What is being asked
Start your answer with the line containing "2. **I detect:** Memory usage trending up" and end it with the last line of the records below, retyping every line between exactly and adding nothing.

----- Exercise data

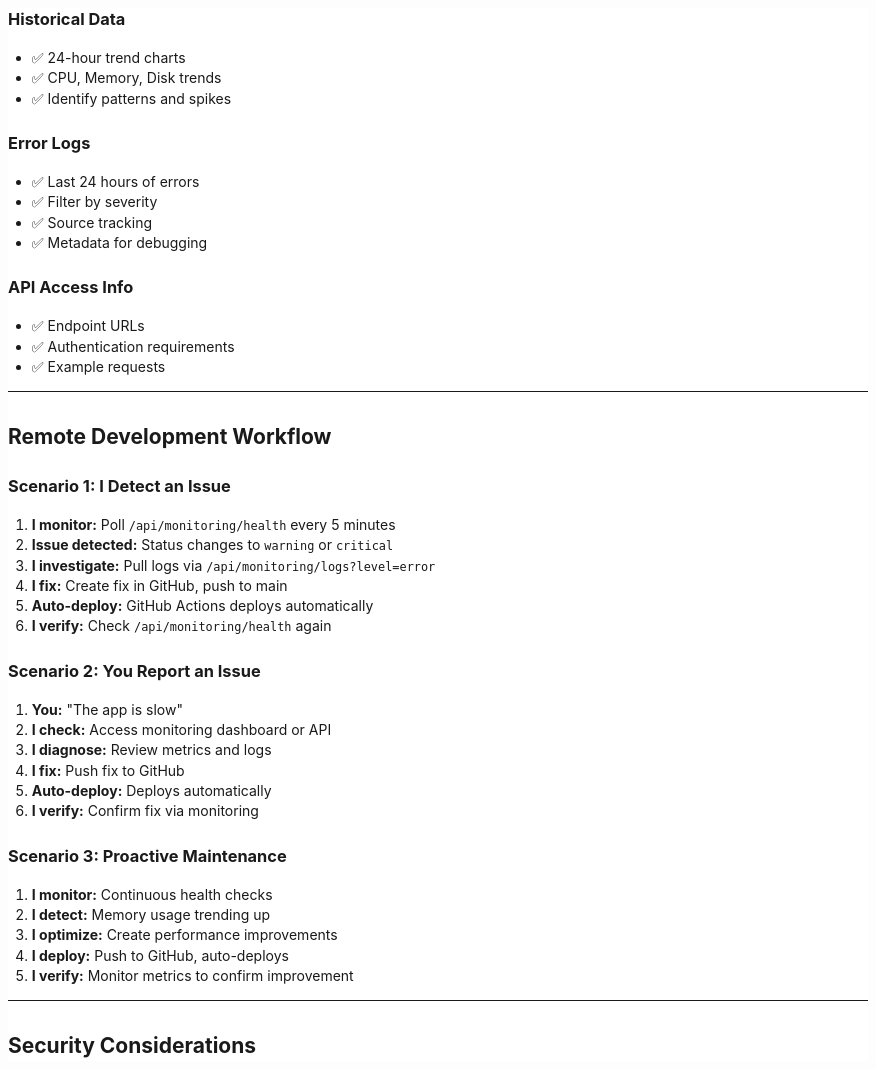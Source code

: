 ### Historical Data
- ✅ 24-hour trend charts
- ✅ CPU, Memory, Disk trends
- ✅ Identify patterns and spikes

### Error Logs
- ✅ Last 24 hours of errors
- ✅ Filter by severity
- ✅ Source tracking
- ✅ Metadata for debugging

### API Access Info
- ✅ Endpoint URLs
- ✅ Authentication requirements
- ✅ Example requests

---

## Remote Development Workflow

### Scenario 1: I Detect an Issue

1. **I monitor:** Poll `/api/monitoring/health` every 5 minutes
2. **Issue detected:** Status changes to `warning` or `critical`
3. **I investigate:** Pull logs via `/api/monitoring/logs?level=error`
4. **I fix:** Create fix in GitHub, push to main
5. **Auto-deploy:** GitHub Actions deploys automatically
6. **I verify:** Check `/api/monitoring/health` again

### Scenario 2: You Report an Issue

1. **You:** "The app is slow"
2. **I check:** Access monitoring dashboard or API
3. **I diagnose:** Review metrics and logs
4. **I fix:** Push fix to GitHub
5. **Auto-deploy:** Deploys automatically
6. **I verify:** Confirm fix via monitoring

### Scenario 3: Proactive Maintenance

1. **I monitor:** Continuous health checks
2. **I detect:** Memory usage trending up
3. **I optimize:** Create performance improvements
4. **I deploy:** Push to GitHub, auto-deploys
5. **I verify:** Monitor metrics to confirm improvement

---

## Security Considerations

----------

Task output
2. **I detect:** Memory usage trending up
3. **I optimize:** Create performance improvements
4. **I deploy:** Push to GitHub, auto-deploys
5. **I verify:** Monitor metrics to confirm improvement

---

## Security Considerations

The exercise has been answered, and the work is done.